È intollerabile che la Marangoni spa nei propri comunicati stampa di fatto adotti la linea comunicativa del vittimismo, proclamandosi oggetto di particolari attenzioni rispetto ad altre fabbriche del territorio (e quali, vorremmo sapere, di grazia? Siamo pronti ad occuparcene, se non sono tra quelle che teniamo d’occhio), nonché una sorta di benefattrice dell’umanità per i posti di lavoro offerti al territorio. Rispettiamo ed esprimiamo solidarietà ai 16 lavoratori che ancora operano nell’inceneritore, augurando loro, tra l’altro, che le norme di sicurezza aziendale e soprattutto di tutela della salute che li riguardano siano pienamente rispettate. 16 lavoratori grazie ai quali la Marangoni spa ha ancora facoltà di agitare lo spettro del ricatto occupazionale. Peccato però che per altre centinaia di lavoratori prima occupate presso l’impianto produttivo di pneumatici, come intuibile, il destino della presenza della Marangoni nel territorio comunale si stia ormai consumando. Resta solo l’inceneritore di pneumatici. Grazie agli incentivi statali destinati a fonti energetiche, incredibilmente incluse nel novero delle rinnovabili come la termovalorizzazione, attuale fonte di lucro per un’azienda che non sembra aver mai dimostrato veramente rispetto per la salute delle migliaia di abitanti che gravitano intorno al suo sito produttivo. Ricordiamo solo che dal 2009, dopo la fuga di enormi quantità di particolato carbonioso (carbon black) dall’impianto produttivo di pneumatici, è in vigore un’ordinanza comunale che vieta produzione e consumo di prodotti agricoli e razzolamento di animali da cortile nel raggio di 500 metri dall’impianto Marangoni, in seguito al rinvenimento di quantità molto elevate di PCB e diossine in campioni biologici e alimentari.
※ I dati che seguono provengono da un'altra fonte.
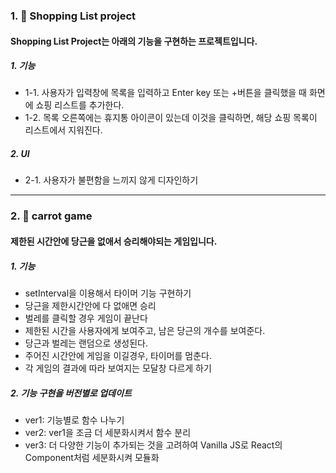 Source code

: ### 1. 🎁 Shopping List project

#### Shopping List Project는 아래의 기능을 구현하는 프로젝트입니다.

##### 1. 기능

- 1-1. 사용자가 입력창에 목록을 입력하고 Enter key 또는 +버튼을 클릭했을 때 화면에 쇼핑 리스트를 추가한다.
- 1-2. 목록 오른쪽에는 휴지통 아이콘이 있는데 이것을 클릭하면, 해당 쇼핑 목록이 리스트에서 지워진다.

##### 2. UI

- 2-1. 사용자가 불편함을 느끼지 않게 디자인하기

---

### 2. 🥕 carrot game

#### 제한된 시간안에 당근을 없애서 승리해야되는 게임입니다.

##### 1. 기능

- setInterval을 이용해서 타이머 기능 구현하기
- 당근을 제한시간안에 다 없애면 승리
- 벌레를 클릭할 경우 게임이 끝난다
- 제한된 시간을 사용자에게 보여주고, 남은 당근의 개수를 보여준다.
- 당근과 벌레는 랜덤으로 생성된다.
- 주어진 시간안에 게임을 이길경우, 타이머를 멈춘다.
- 각 게임의 결과에 따라 보여지는 모달창 다르게 하기

##### 2. 기능 구현을 버전별로 업데이트

- ver1: 기능별로 함수 나누기
- ver2: ver1을 조금 더 세분화시켜서 함수 분리
- ver3: 더 다양한 기능이 추가되는 것을 고려하여 Vanilla JS로 React의 Component처럼 세분화시켜 모듈화
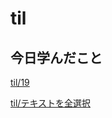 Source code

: # til

## 今日学んだこと

[til/19](https://github.com/tokiohamamatsu/til/blob/master/%E6%B4%BB%E5%8B%95%E8%A8%98%E9%8C%B2/2021/11/19.md)

[til/テキストを全選択](https://github.com/tokiohamamatsu/til/blob/master/c%23/%E3%83%86%E3%82%AD%E3%82%B9%E3%83%88%E3%82%92%E5%85%A8%E9%81%B8%E6%8A%9E.md) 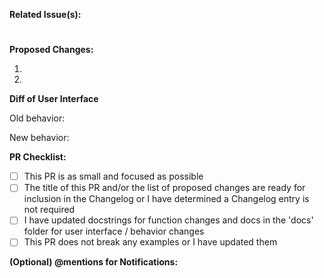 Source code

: **Related Issue(s):**

#


**Proposed Changes:**

1. 
2. 

**Diff of User Interface**

Old behavior:

New behavior:




**PR Checklist:**

- [ ] This PR is as small and focused as possible
- [ ] The title of this PR and/or the list of proposed changes are ready for inclusion in the Changelog or I have determined a Changelog entry is not required
- [ ] I have updated docstrings for function changes and docs in the 'docs' folder for user interface / behavior changes
- [ ] This PR does not break any examples or I have updated them

**(Optional) @mentions for Notifications:**
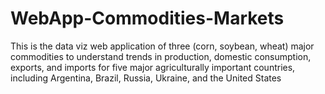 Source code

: # WebApp-Commodities-Markets
This is the data viz web application of three (corn, soybean, wheat) major commodities to understand trends in production, domestic consumption, exports, and imports for five major agriculturally important countries, including Argentina, Brazil, Russia, Ukraine, and the United States
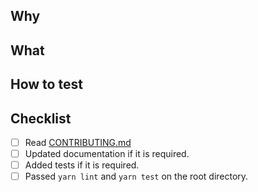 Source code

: <!-- Thank you for sending a pull request! -->

## Why

<!-- Why do you want the feature and why does it make sense for the package? -->

## What

<!-- What is a solution you want to add? -->

## How to test

<!-- How can we test this pull request? -->

## Checklist

- [ ] Read [CONTRIBUTING.md](https://github.com/kintone/cli-kintone/blob/main/CONTRIBUTING.md)
- [ ] Updated documentation if it is required.
- [ ] Added tests if it is required.
- [ ] Passed `yarn lint` and `yarn test` on the root directory.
Chi abita in località Quattro Strade e Osteria della Fontana ben ricorda nubi levatesi in più occasioni dai camini dell’azienda, ora solo quello dell’inceneritore, senza entrare nei dettagli di gravi irregolarità riscontrate anche nell’ultimo biennio per cui l’iter istruttorio non è del tutto concluso, e di tante altre cose che si potrebbero aggiungere.
Peraltro non è superfluo ricordare che l’inceneritore di pneumatici opera ancora con autorizzazione all’esercizio rilasciata dal Commissario Delegato per l’Emergenza Ambientale nel Territorio della Regione Lazio nel 2006, per un periodo decennale, a titolo di rinnovo dell’autorizzazione iniziale (2001). Sarebbe opportuno che la Regione Lazio includesse l’inceneritore tra gli impianti da sottoporre ad Autorizzazione Integrata Ambientale, riducendo nel caso specifico i limiti per le emissioni in atmosfera, considerata la già marcata compromissione della qualità dell’aria in area vasta.
Crediamo che la Marangoni, nel 2014, dovrebbe aver chiaro qual è il bilancio per il territorio tra l’apporto occupazionale di qualche posto di lavoro e la presenza di una potenziale fonte inquinante di prima grandezza come un inceneritore di pneumatici, che non può non produrre peraltro un notevole danno economico in termini di immagine del territorio e di mercato immobiliare locale. Bilancio che è diventato ulteriormente insostenibile considerando il reiterato mancato rispetto della legge, che la Marangoni deve imputare a se stessa, non certo agli enti amministrativi e alle forze dell’ordine.